WE ARE A MAGAZINE ABOUT LAW AND JUSTICE | AND THE DIFFERENCE BETWEEN THE TWO
September 13 2025
WE ARE A MAGAZINE ABOUT LAW AND JUSTICE | AND THE DIFFERENCE BETWEEN THE TWO

Miscarriage of justice watchdog ‘not there to tick a box’ as new chair assures culture will change

Miscarriage of justice watchdog ‘not there to tick a box’ as new chair assures culture will change

Kim Johnson MP and Dame Vera Baird DBE KC Interim Chair of the Criminal Cases Review Commission. Photo: Andy Aitchison

The new head of the miscarriages of justice watchdog has said the body is ‘not there to tick a box’ but that a change of working culture is needed to improve outcomes.

Dame Vera Baird, who was appointed head of the Criminal Cases Review Commission (CCRC) this June, said that case review managers at the body must ‘believe the applicant’. Speaking to Inside Time, she said ‘I want our case workers to look at each application believing it is a miscarriage of justice, and look for flaws, statements invented or added to, leaving the applicant’s statement to one side as the person who completed the form is not a lawyer. We must believe the applicant, look at the whole case and see it through until we know it is invalid.’
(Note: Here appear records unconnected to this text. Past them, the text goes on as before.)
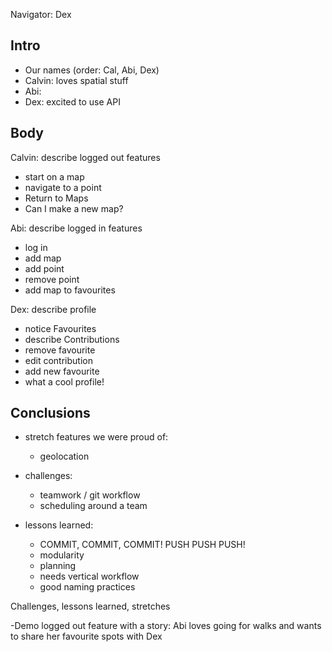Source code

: 
Navigator: Dex

## Intro
- Our names (order: Cal, Abi, Dex)
- Calvin: loves spatial stuff
- Abi:
- Dex: excited to use API

## Body

Calvin: describe logged out features
  - start on a map
  - navigate to a point
  - Return to Maps
  - Can I make a new map?

Abi: describe logged in features
  - log in
  - add map
  - add point
  - remove point
  - add map to favourites

Dex: describe profile
  - notice Favourites
  - describe Contributions
  - remove favourite
  - edit contribution
  - add new favourite
  - what a cool profile!

## Conclusions


- stretch features we were proud of:
  - geolocation

- challenges:
  - teamwork / git workflow
  - scheduling around a team
- lessons learned:
  - COMMIT, COMMIT, COMMIT! PUSH PUSH PUSH!
  - modularity
  - planning
  - needs vertical workflow
  - good naming practices






Challenges, lessons learned, stretches

-Demo logged out feature with a story: Abi loves going for walks and wants to share her favourite spots with Dex
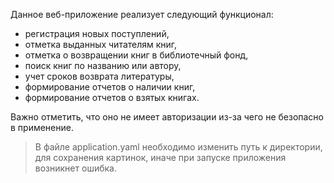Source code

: Данное веб-приложение реализует следующий функционал:
-	регистрация новых поступлений,
-	отметка выданных читателям книг, 
-	отметка о возвращении книг в библиотечный фонд,
-	поиск книг по названию или автору,
-	учет сроков возврата литературы,
-	формирование отчетов о наличии книг,
-	формирование отчетов о взятых книгах.

Важно отметить, что оно не имеет авторизации из-за чего не безопасно в применение. 

> В файле application.yaml необходимо изменить путь к директории, для сохранения картинок, иначе при запуске приложения возникнет ошибка.
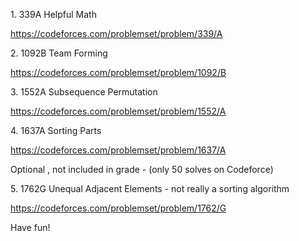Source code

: 1\. 339A Helpful Math

https://codeforces.com/problemset/problem/339/A

2\. 1092B Team Forming

https://codeforces.com/problemset/problem/1092/B

3\. 1552A Subsequence Permutation

https://codeforces.com/problemset/problem/1552/A

4\. 1637A Sorting Parts

https://codeforces.com/problemset/problem/1637/A

Optional , not included in grade - (only 50 solves on Codeforce)

5\. 1762G Unequal Adjacent Elements - not really a sorting algorithm

https://codeforces.com/problemset/problem/1762/G

Have fun!
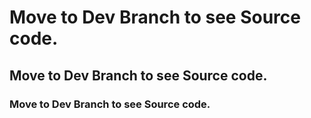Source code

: # Move to Dev Branch to see Source code.
## Move to Dev Branch to see Source code.
### Move to Dev Branch to see Source code.
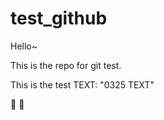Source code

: # test_github

Hello~

This is the repo for git test.

This is the test TEXT: "0325 TEXT"

:musical_note: :musical_note:
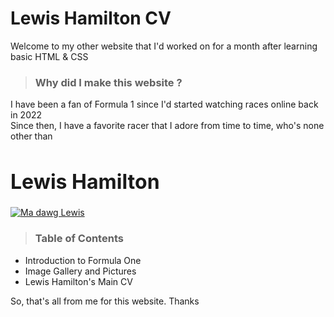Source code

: # Lewis Hamilton CV
Welcome to my other website that I'd worked on for a month after learning basic HTML & CSS  
  
> ### **Why did I make this website ?**
I have been a fan of Formula 1 since I'd started watching races online back in 2022  
Since then, I have a favorite racer that I adore from time to time, who's none other than  
**<h1 style="font-size: 32px; font-weight: bold;">Lewis Hamilton</h1>**
[![Ma dawg Lewis](https://www.formula1.com/content/dam/fom-website/manual/Misc/2021preseason/Mercedes2021Launch/M256865.jpg)](https://www.formula1.com/en/drivers/hall-of-fame/Lewis_Hamilton.html)  
  
> ### **Table of Contents**
- Introduction to Formula One
- Image Gallery and Pictures
- Lewis Hamilton's Main CV  

So, that's all from me for this website. Thanks


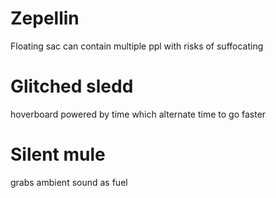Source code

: # Zepellin
Floating sac can contain multiple ppl with risks of suffocating

# Glitched sledd

hoverboard powered by time which alternate time to go faster

# Silent mule

grabs ambient sound as fuel
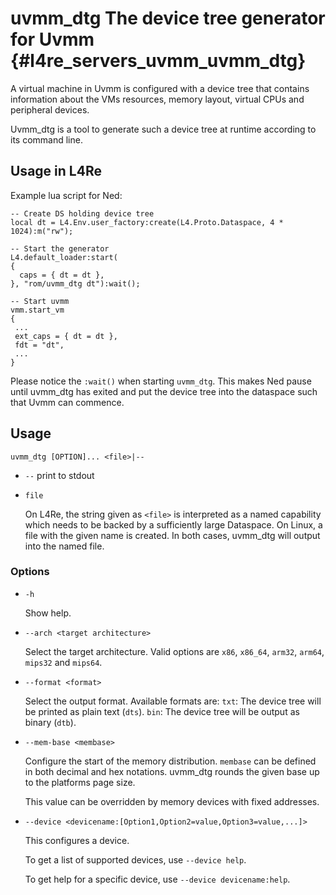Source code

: # uvmm_dtg The device tree generator for Uvmm {#l4re_servers_uvmm_uvmm_dtg}

A virtual machine in Uvmm is configured with a device tree that contains
information about the VMs resources, memory layout, virtual CPUs and
peripheral devices.

Uvmm_dtg is a tool to generate such a device tree at runtime according to its
command line.

## Usage  in L4Re

Example lua script for Ned:

    -- Create DS holding device tree
    local dt = L4.Env.user_factory:create(L4.Proto.Dataspace, 4 * 1024):m("rw");
   
    -- Start the generator
    L4.default_loader:start(
    {
      caps = { dt = dt },
    }, "rom/uvmm_dtg dt"):wait();
   
    -- Start uvmm
    vmm.start_vm
    {
     ...
     ext_caps = { dt = dt },
     fdt = "dt",
     ...
    }

Please notice the `:wait()` when starting `uvmm_dtg`. This makes Ned pause
until uvmm_dtg has exited and put the device tree into the dataspace such that
Uvmm can commence.

## Usage

`uvmm_dtg [OPTION]... <file>|--`

* `--`
  print to stdout

* `file`

  On L4Re, the string given as `<file>` is interpreted as a named capability
  which needs to be backed by a sufficiently large Dataspace. On
  Linux, a file with the given name is created. In both cases,
  uvmm_dtg will output into the named file.

### Options

* `-h`

  Show help.

* `--arch <target architecture>`

  Select the target architecture. Valid options are `x86`, `x86_64`, `arm32`,
  `arm64`, `mips32` and `mips64`.

* `--format <format>`

  Select the output format. Available formats are:
  `txt`: The device tree will be printed as plain text (`dts`).
  `bin`: The device tree will be output as binary (`dtb`).

* `--mem-base <membase>`

  Configure the start of the memory distribution. `membase` can be defined in
  both decimal and hex notations. uvmm_dtg rounds the given base up to the
  platforms page size.

  This value can be overridden by memory devices with fixed addresses.

* `--device <devicename:[Option1,Option2=value,Option3=value,...]>`

  This configures a device.

  To get a list of supported devices, use `--device help`.

  To get help for a specific device, use `--device devicename:help`.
Asked about the ‘test’ that the CCRC relies on when referring cases back to the Court of Appeal, Baird said ‘I don’t like the test, but that is not the problem’. Currently the body’s remit states it should only refer cases to the appeal court if judges are likely to overturn the conviction.
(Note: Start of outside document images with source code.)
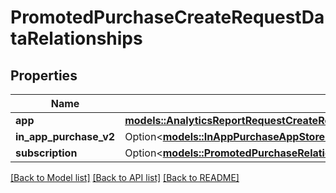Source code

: # PromotedPurchaseCreateRequestDataRelationships

## Properties

Name | Type | Description | Notes
------------ | ------------- | ------------- | -------------
**app** | [**models::AnalyticsReportRequestCreateRequestDataRelationshipsApp**](AnalyticsReportRequestCreateRequest_data_relationships_app.md) |  | 
**in_app_purchase_v2** | Option<[**models::InAppPurchaseAppStoreReviewScreenshotRelationshipsInAppPurchaseV2**](InAppPurchaseAppStoreReviewScreenshot_relationships_inAppPurchaseV2.md)> |  | [optional]
**subscription** | Option<[**models::PromotedPurchaseRelationshipsSubscription**](PromotedPurchase_relationships_subscription.md)> |  | [optional]

[[Back to Model list]](../README.md#documentation-for-models) [[Back to API list]](../README.md#documentation-for-api-endpoints) [[Back to README]](../README.md)


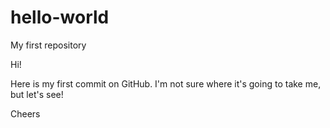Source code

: # hello-world
My first repository

Hi!

Here is my first commit on GitHub. I'm not sure where it's going to take me, but let's see!

Cheers
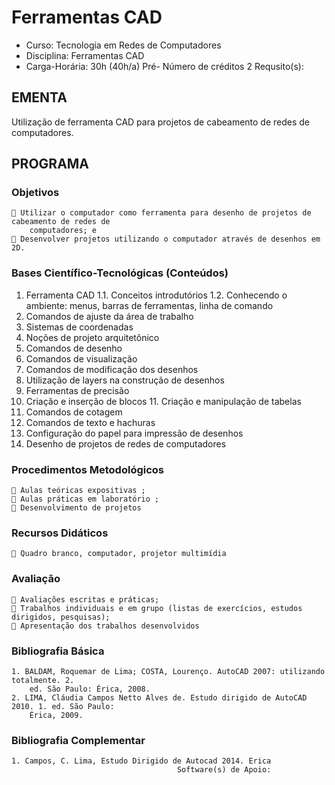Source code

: # Ferramentas CAD 


* Curso: Tecnologia em Redes de Computadores
* Disciplina: Ferramentas CAD                                            
* Carga-Horária: 30h (40h/a)
         Pré-
                                                                    Número de créditos 2
  Requsito(s):

## EMENTA
Utilização de ferramenta CAD para projetos de cabeamento de redes de computadores.
## PROGRAMA
### Objetivos
     Utilizar o computador como ferramenta para desenho de projetos de cabeamento de redes de
        computadores; e
     Desenvolver projetos utilizando o computador através de desenhos em 2D.
### Bases Científico-Tecnológicas (Conteúdos)
1. Ferramenta CAD
     1.1. Conceitos introdutórios
     1.2. Conhecendo o ambiente: menus, barras de ferramentas, linha de comando
2. Comandos de ajuste da área de trabalho
3. Sistemas de coordenadas
4. Noções de projeto arquitetônico
5. Comandos de desenho
6. Comandos de visualização
7. Comandos de modificação dos desenhos
8. Utilização de layers na construção de desenhos
9. Ferramentas de precisão
10. Criação e inserção de blocos 11. Criação e manipulação de tabelas
12. Comandos de cotagem
13. Comandos de texto e hachuras
14. Configuração do papel para impressão de desenhos
15. Desenho de projetos de redes de computadores
### Procedimentos Metodológicos
     Aulas teóricas expositivas ;
     Aulas práticas em laboratório ;
     Desenvolvimento de projetos
### Recursos Didáticos
     Quadro branco, computador, projetor multimídia
### Avaliação
     Avaliações escritas e práticas;
     Trabalhos individuais e em grupo (listas de exercícios, estudos dirigidos, pesquisas);
     Apresentação dos trabalhos desenvolvidos
### Bibliografia Básica
    1. BALDAM, Roquemar de Lima; COSTA, Lourenço. AutoCAD 2007: utilizando totalmente. 2.
        ed. São Paulo: Érica, 2008.
    2. LIMA, Cláudia Campos Netto Alves de. Estudo dirigido de AutoCAD 2010. 1. ed. São Paulo:
        Érica, 2009.
### Bibliografia Complementar
    1. Campos, C. Lima, Estudo Dirigido de Autocad 2014. Erica
                                         Software(s) de Apoio:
Baird also criticised the approach that has been taken previously with regards to cases that couldn’t be pursued, in particular considering how many high-profile cases have been eventually overturned after being rejected several times by the CCRC. She said, along with her commissioners, she will look at how applicants are informed about their cases not progressing, ‘if the snippy letters we now send out are reflective of how we think about rejections, that needs to change.’

Dame Vera took over after a shocking collapse in the number of cases the CCRC was referring to the Court of Appeal, and their disastrous handling of the case of Andrew Malkinson. The previous chair, Helen Pitcher, claimed she had been ‘scapegoated’ for the organisation’s mistakes.